### GOAL OF THE EXERCISE
Which lines below mention "uniformly"? Pick each one out.

[Extracted data entries]
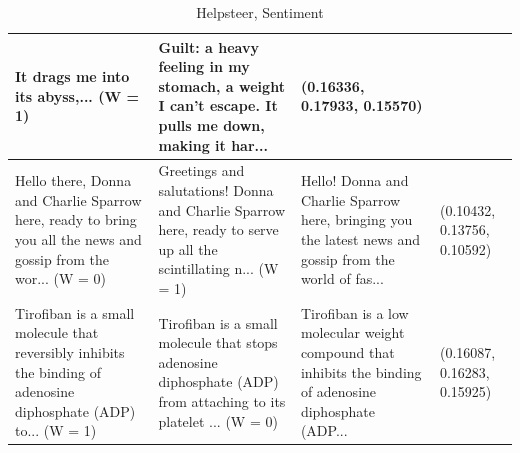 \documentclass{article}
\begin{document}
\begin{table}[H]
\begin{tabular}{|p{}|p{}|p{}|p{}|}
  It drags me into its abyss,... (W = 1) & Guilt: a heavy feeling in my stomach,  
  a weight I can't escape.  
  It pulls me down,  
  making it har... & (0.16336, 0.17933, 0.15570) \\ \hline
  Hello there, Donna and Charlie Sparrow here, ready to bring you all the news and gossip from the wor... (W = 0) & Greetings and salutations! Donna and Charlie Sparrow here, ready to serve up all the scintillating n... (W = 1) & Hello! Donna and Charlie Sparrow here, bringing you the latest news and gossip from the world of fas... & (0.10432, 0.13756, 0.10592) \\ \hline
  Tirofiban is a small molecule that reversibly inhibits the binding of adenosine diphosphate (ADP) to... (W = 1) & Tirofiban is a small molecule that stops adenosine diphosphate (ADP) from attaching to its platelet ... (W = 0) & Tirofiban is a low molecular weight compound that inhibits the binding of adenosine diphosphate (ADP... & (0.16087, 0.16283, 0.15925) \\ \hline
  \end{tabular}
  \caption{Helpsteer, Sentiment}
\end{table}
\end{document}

* * *

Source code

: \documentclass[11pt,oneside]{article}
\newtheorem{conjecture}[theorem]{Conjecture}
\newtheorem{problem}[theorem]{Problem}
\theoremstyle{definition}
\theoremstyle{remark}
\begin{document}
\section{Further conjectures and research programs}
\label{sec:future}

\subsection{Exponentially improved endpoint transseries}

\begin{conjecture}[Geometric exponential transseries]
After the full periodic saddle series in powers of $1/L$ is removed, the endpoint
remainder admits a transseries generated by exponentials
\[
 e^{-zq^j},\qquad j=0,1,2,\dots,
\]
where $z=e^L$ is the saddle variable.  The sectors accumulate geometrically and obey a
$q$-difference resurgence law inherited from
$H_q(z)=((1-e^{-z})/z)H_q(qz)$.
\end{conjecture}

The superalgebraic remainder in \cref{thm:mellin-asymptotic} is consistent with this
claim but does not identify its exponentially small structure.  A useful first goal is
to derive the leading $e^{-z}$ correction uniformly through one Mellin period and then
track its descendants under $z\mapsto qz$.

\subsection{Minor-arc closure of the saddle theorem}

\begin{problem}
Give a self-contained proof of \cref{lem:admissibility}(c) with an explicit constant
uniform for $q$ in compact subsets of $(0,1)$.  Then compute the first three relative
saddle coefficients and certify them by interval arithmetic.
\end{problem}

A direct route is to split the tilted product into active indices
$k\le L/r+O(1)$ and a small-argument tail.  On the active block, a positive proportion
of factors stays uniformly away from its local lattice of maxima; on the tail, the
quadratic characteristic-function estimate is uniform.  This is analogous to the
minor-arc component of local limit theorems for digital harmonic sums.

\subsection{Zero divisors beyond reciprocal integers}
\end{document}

### ANSWER BOX
to derive the leading $e^{-z}$ correction uniformly through one Mellin period and then
of factors stays uniformly away from its local lattice of maxima; on the tail, the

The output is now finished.